The task:
In the listing below, locate the line that contains "as one batch" and the line that contains "The chapter emphasized". Restate word for word those two lines and every line between them, and nothing else.

Source material:
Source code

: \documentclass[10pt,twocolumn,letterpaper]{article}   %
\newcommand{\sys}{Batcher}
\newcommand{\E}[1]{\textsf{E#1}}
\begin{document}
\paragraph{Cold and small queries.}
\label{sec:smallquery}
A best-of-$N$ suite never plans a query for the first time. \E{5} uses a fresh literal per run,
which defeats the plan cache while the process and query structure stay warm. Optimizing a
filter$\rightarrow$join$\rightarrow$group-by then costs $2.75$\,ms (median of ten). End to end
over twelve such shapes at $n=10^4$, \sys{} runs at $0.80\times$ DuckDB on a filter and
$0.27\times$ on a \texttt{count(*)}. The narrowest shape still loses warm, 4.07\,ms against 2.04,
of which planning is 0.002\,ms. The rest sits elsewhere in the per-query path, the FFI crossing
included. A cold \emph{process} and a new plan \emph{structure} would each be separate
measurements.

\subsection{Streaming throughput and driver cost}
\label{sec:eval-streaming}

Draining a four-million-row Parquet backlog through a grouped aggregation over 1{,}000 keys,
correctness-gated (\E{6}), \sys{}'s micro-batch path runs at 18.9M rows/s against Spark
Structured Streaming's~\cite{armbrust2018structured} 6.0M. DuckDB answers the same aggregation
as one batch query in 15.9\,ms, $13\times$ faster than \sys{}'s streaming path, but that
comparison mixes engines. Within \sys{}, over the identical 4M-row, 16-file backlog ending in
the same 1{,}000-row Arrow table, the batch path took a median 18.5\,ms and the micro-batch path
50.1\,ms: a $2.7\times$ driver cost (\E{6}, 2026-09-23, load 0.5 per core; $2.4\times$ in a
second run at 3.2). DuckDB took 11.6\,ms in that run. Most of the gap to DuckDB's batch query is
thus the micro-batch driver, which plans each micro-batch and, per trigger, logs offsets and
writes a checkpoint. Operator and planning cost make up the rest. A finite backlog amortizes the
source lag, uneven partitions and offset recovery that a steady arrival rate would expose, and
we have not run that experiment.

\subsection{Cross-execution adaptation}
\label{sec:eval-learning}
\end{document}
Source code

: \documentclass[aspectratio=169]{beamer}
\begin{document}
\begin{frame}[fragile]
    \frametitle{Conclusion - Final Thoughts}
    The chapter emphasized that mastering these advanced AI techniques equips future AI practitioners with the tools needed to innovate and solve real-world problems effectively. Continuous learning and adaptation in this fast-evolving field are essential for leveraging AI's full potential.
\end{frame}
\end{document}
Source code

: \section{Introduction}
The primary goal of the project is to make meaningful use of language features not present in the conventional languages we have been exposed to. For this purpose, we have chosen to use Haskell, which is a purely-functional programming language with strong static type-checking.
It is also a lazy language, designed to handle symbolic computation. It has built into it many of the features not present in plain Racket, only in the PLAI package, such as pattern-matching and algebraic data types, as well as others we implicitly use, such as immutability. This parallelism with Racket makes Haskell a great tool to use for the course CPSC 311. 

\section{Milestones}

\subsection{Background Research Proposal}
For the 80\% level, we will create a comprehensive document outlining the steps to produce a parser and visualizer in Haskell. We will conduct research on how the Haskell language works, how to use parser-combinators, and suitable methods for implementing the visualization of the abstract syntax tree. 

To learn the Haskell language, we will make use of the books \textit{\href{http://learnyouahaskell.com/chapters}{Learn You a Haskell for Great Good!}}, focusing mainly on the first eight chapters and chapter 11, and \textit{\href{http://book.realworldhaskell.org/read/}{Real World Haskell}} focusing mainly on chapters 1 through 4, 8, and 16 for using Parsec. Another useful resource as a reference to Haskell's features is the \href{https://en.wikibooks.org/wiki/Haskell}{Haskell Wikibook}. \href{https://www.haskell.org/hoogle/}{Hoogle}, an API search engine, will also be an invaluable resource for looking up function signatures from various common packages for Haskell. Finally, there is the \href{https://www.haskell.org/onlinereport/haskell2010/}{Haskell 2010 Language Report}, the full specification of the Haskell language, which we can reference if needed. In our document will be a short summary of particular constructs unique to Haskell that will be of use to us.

Finished task:
as one batch query in 15.9\,ms, $13\times$ faster than \sys{}'s streaming path, but that
comparison mixes engines. Within \sys{}, over the identical 4M-row, 16-file backlog ending in
the same 1{,}000-row Arrow table, the batch path took a median 18.5\,ms and the micro-batch path
50.1\,ms: a $2.7\times$ driver cost (\E{6}, 2026-09-23, load 0.5 per core; $2.4\times$ in a
second run at 3.2). DuckDB took 11.6\,ms in that run. Most of the gap to DuckDB's batch query is
thus the micro-batch driver, which plans each micro-batch and, per trigger, logs offsets and
writes a checkpoint. Operator and planning cost make up the rest. A finite backlog amortizes the
source lag, uneven partitions and offset recovery that a steady arrival rate would expose, and
we have not run that experiment.

\subsection{Cross-execution adaptation}
\label{sec:eval-learning}
\end{document}
Source code

: \documentclass[aspectratio=169]{beamer}
\begin{document}
\begin{frame}[fragile]
    \frametitle{Conclusion - Final Thoughts}
    The chapter emphasized that mastering these advanced AI techniques equips future AI practitioners with the tools needed to innovate and solve real-world problems effectively. Continuous learning and adaptation in this fast-evolving field are essential for leveraging AI's full potential.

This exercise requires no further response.